**Work request**
Within the listing below, locate all lines containing the word "primary". Copy each one.
[[ Extracted entries, beginning ]]
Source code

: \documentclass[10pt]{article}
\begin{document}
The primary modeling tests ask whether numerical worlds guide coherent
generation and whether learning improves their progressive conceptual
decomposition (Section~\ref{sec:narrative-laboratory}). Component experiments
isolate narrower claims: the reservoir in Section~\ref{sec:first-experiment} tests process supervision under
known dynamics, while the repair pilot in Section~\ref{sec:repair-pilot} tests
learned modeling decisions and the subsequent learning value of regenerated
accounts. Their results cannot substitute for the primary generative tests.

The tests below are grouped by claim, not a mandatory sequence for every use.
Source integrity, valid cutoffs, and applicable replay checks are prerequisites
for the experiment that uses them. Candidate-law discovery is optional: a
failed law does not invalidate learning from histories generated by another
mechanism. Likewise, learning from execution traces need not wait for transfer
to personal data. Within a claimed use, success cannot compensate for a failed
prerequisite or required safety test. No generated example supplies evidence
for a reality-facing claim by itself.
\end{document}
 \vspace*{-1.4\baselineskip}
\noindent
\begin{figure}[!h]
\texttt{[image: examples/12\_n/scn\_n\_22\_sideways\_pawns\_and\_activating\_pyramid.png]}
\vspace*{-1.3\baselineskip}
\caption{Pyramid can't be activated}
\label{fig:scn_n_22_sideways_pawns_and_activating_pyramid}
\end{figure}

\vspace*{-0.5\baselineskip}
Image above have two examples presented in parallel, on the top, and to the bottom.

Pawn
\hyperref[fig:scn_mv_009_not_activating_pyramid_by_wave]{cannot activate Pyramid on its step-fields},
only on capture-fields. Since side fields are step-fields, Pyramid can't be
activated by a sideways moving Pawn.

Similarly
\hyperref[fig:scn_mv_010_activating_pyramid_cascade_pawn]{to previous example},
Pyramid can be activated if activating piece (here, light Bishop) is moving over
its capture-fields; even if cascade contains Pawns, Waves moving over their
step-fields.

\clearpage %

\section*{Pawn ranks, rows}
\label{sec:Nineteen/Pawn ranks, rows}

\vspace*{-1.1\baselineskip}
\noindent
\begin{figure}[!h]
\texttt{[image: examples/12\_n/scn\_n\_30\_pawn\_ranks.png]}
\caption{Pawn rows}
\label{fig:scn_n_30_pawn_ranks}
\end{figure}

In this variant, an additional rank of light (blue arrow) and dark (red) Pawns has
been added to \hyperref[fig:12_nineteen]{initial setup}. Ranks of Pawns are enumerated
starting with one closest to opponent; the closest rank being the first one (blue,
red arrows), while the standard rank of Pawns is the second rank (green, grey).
[[ Extracted entries, end ]]
[[ Extracted entries, beginning ]]
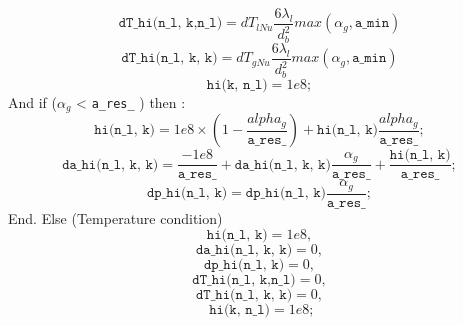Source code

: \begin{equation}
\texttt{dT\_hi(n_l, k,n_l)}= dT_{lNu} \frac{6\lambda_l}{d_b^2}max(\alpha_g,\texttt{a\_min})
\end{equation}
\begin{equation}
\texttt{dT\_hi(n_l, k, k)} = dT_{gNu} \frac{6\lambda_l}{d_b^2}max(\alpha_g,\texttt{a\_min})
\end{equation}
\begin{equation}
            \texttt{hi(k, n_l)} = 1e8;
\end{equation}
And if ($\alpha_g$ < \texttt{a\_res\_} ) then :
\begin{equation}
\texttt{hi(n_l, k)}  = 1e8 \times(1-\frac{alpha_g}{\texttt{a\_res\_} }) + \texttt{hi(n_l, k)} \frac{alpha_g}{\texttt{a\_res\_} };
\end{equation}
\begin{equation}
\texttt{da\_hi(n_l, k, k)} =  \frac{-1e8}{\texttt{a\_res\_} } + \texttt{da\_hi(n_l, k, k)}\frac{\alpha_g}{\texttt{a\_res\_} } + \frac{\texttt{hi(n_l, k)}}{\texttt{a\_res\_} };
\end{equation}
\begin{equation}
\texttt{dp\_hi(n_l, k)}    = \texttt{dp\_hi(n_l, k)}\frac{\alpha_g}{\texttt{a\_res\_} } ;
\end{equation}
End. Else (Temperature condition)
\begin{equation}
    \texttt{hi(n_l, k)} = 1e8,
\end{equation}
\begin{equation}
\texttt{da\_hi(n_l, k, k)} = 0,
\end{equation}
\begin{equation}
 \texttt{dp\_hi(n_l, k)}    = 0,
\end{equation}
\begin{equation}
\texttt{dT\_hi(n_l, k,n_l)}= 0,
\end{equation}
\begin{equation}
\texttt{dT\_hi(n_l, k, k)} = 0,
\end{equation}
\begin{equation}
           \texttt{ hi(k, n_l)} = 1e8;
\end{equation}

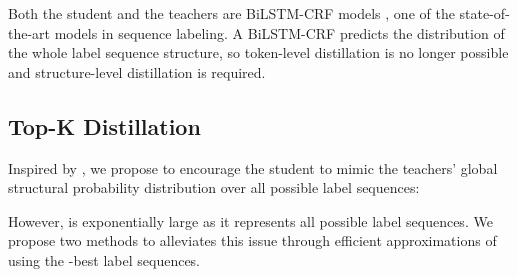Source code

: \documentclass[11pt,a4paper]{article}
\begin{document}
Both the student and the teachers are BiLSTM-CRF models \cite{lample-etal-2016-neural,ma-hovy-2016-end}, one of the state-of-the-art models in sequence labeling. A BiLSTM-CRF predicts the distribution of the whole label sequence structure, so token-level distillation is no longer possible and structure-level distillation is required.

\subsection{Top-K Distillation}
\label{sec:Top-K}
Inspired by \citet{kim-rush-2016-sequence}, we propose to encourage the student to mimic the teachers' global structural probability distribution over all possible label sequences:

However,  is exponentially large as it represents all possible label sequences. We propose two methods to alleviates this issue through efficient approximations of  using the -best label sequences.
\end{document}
[[ Extracted entries, end ]]
**Result of this exercise**
The primary modeling tests ask whether numerical worlds guide coherent
accounts. Their results cannot substitute for the primary generative tests.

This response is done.